Cette observation est généralement acceptée comme étant vraie. Ainsi, les économistes Randolph Bruno, Nauro Campos et Saul Estrin ont constaté que l’intégration profonde du marché unique a contribué à augmenter de 50 à 60 % les investissements directs étrangers (IDE) dans l’UE.
La législatrice européenne écologiste et présidente de la commission du Marché intérieur au Parlement européen, Anna Cavazzini, a également reconnu l’importance du marché unique. « D’abord la pandémie et maintenant l’agression de la Russie en Ukraine montrent clairement que la coopération étroite et l’intégration du marché unique peuvent et doivent renforcer notre autonomie et notre résilience », a-t-elle déclaré à EURACTIV.
Aujourd’hui, le lobby des entreprises craint que ce « socle de l’économie de l’UE » ne devienne instable en raison d’un excès de réglementation et d’une application inégale du droit européen dans les États membres.
Une transposition insuffisante du droit européen
« La législation européenne permet trop souvent une transposition différenciée dans les États membres de l’UE et la politique de mise en œuvre de la Commission manque de fermeté à l’égard des États membres qui introduisent des règles nationales ou des exigences administratives, ce qui entraîne une fragmentation accrue du marché », indiquent les lobbies des entreprises dans leur déclaration commune.
Un document de l’association patronale BusinessEurope mentionne l’infrastructure de transport insuffisamment intégrée, la difficulté de détacher des travailleurs au sein de l’UE, les différentes exigences formelles imposées aux PME pour s’établir dans les différents États membres, et d’autres domaines manquant d’intégration comme autant d’exemples du problème.
Alors que les associations d’entreprises considèrent que les fondements mêmes de l’UE sont en danger, le tableau d’affichage du marché unique 2021 de la Commission européenne, qui analyse le niveau d’intégration du marché dans l’UE, présente une situation contrastée. Le commerce intra-UE de marchandises, par exemple, a diminué de 2018 à 2019, tandis que le commerce intra-UE de services a augmenté.
À l’instar des lobbies des entreprises, la Commission européenne a identifié des problèmes de transposition de la législation européenne dans les États membres de l’UE. Selon le tableau de bord, le déficit de conformité moyen de l’UE a atteint un niveau record en 2020, et les performances de transposition de 14 États membres se sont détériorées.

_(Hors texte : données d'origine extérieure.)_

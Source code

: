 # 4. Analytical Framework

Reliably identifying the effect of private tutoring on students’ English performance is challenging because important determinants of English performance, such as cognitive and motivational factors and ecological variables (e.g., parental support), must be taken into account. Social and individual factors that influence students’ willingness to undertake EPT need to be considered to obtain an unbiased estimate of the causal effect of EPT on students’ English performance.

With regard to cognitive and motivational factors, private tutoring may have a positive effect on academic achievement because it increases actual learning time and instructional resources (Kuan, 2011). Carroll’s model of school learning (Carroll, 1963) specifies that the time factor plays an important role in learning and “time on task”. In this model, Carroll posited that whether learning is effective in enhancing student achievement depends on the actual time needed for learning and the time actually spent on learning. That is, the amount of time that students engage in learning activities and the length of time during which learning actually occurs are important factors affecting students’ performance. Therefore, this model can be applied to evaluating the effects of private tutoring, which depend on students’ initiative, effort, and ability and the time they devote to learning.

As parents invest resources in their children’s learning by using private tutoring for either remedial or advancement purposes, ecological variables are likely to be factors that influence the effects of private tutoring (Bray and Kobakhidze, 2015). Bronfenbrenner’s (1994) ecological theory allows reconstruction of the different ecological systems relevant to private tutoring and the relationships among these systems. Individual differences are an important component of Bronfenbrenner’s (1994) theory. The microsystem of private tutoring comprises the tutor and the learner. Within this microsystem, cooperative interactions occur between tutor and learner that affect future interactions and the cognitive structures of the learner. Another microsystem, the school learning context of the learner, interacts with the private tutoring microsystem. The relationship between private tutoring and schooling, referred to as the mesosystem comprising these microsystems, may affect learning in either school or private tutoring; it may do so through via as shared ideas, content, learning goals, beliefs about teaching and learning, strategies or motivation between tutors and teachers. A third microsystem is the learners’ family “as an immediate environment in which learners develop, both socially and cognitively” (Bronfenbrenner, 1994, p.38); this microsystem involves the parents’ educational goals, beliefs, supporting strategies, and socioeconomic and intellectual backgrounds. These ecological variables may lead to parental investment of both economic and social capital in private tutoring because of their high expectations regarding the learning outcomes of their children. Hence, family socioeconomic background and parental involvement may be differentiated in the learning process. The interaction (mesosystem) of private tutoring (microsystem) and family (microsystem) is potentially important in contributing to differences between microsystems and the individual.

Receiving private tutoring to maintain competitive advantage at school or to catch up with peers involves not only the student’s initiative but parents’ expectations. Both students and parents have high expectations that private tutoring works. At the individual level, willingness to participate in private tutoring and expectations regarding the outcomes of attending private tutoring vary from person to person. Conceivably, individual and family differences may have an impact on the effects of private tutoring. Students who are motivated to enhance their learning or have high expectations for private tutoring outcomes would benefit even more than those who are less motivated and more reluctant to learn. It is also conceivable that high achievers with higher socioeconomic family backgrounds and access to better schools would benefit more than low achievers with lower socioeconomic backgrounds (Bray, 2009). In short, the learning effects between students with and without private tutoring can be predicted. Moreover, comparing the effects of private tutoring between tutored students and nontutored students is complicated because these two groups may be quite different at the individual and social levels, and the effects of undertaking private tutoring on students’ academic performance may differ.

La réglementation est-elle le problème ou la solution ?
Dans leur déclaration, les associations européennes d’entreprises ont appelé à un régime réglementaire qui assure une harmonisation complète. Elles ont plaidé pour davantage de garanties contre ce qu’elles perçoivent comme une « réglementation excessive » qui créerait souvent les conditions préalables à la fragmentation du marché.
L’eurodéputée Anna Cavazzini, a toutefois appelé à davantage de réglementation. « Ce sont nos normes sociales, environnementales et de consommation élevées qui en font non seulement le plus grand marché, mais aussi le plus attractif au niveau mondial », a-t-elle déclaré à EURACTIV, affirmant que les réglementations permettaient de surmonter la fragmentation du marché intérieur et de garantir des conditions de concurrence équitables avec les concurrents du monde entier.